Monday, April 17, 2006

Questions For Taranto and Fund

It seems to be my day to try to engage Op-Ed writers. I posted one pair of questions I wrote to Paul Krugman earlier today, and here are two more:

The first is to James Taranto regarding two pieces he has written (see this and this) taking issue with a paper by the Harvard Kennedy School's Stephen Walt and the University of Chicago's John Mearsheimer. The Paper argues, apparently, that the pro-Isreal "lobby" has pushed the US into foreign policy positions that are inimicable to our actual national interests. You may need to read the Taranto pieces to make sense of this. You won't need to read the Mearsheimer/Walt paper, though, since this is about is Taranto's reaction to the paper, not the paper itself:
Jimbo:

I gather you were disappointed that your March 20 "dissection" of the Mearsheimer/Walt paper has gone largely unnoticed, but you rallied to conclude that this also meant it had gone "unrebutted." Hmm.

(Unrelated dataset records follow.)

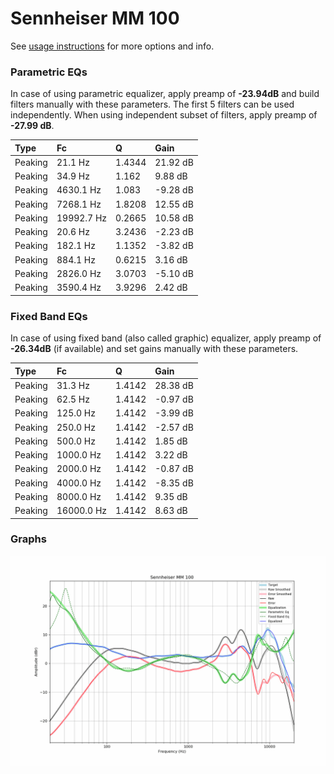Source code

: # Sennheiser MM 100
See [usage instructions](https://github.com/jaakkopasanen/AutoEq#usage) for more options and info.

### Parametric EQs
In case of using parametric equalizer, apply preamp of **-23.94dB** and build filters manually
with these parameters. The first 5 filters can be used independently.
When using independent subset of filters, apply preamp of **-27.99 dB**.

| Type    | Fc         |      Q | Gain     |
|:--------|:-----------|:-------|:---------|
| Peaking | 21.1 Hz    | 1.4344 | 21.92 dB |
| Peaking | 34.9 Hz    | 1.162  | 9.88 dB  |
| Peaking | 4630.1 Hz  | 1.083  | -9.28 dB |
| Peaking | 7268.1 Hz  | 1.8208 | 12.55 dB |
| Peaking | 19992.7 Hz | 0.2665 | 10.58 dB |
| Peaking | 20.6 Hz    | 3.2436 | -2.23 dB |
| Peaking | 182.1 Hz   | 1.1352 | -3.82 dB |
| Peaking | 884.1 Hz   | 0.6215 | 3.16 dB  |
| Peaking | 2826.0 Hz  | 3.0703 | -5.10 dB |
| Peaking | 3590.4 Hz  | 3.9296 | 2.42 dB  |

### Fixed Band EQs
In case of using fixed band (also called graphic) equalizer, apply preamp of **-26.34dB**
(if available) and set gains manually with these parameters.

| Type    | Fc         |      Q | Gain     |
|:--------|:-----------|:-------|:---------|
| Peaking | 31.3 Hz    | 1.4142 | 28.38 dB |
| Peaking | 62.5 Hz    | 1.4142 | -0.97 dB |
| Peaking | 125.0 Hz   | 1.4142 | -3.99 dB |
| Peaking | 250.0 Hz   | 1.4142 | -2.57 dB |
| Peaking | 500.0 Hz   | 1.4142 | 1.85 dB  |
| Peaking | 1000.0 Hz  | 1.4142 | 3.22 dB  |
| Peaking | 2000.0 Hz  | 1.4142 | -0.87 dB |
| Peaking | 4000.0 Hz  | 1.4142 | -8.35 dB |
| Peaking | 8000.0 Hz  | 1.4142 | 9.35 dB  |
| Peaking | 16000.0 Hz | 1.4142 | 8.63 dB  |

### Graphs
![](./Sennheiser%20MM%20100.png)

Perhaps the reason no one was all that impressed is that you conceded the only point that really matters when you said that, although you found the arguments "wrong headed," you nonetheless would "stipulate that one can in good faith take the position that the costs to the U.S. of supporting Israel outweigh the benefits. " The rest of the piece tries to "dissect" the claim that Israel is not morally superior to the Palestinians.

I thought at the time I read this that it was strange: "Is he arguing," I wondered, "that we should take actions that he stipulates may not be in our national interests simply because it is 'moral' to do so? No, that can't be! Ruthless attention to self-interest is the neo-con creed, isn't it?"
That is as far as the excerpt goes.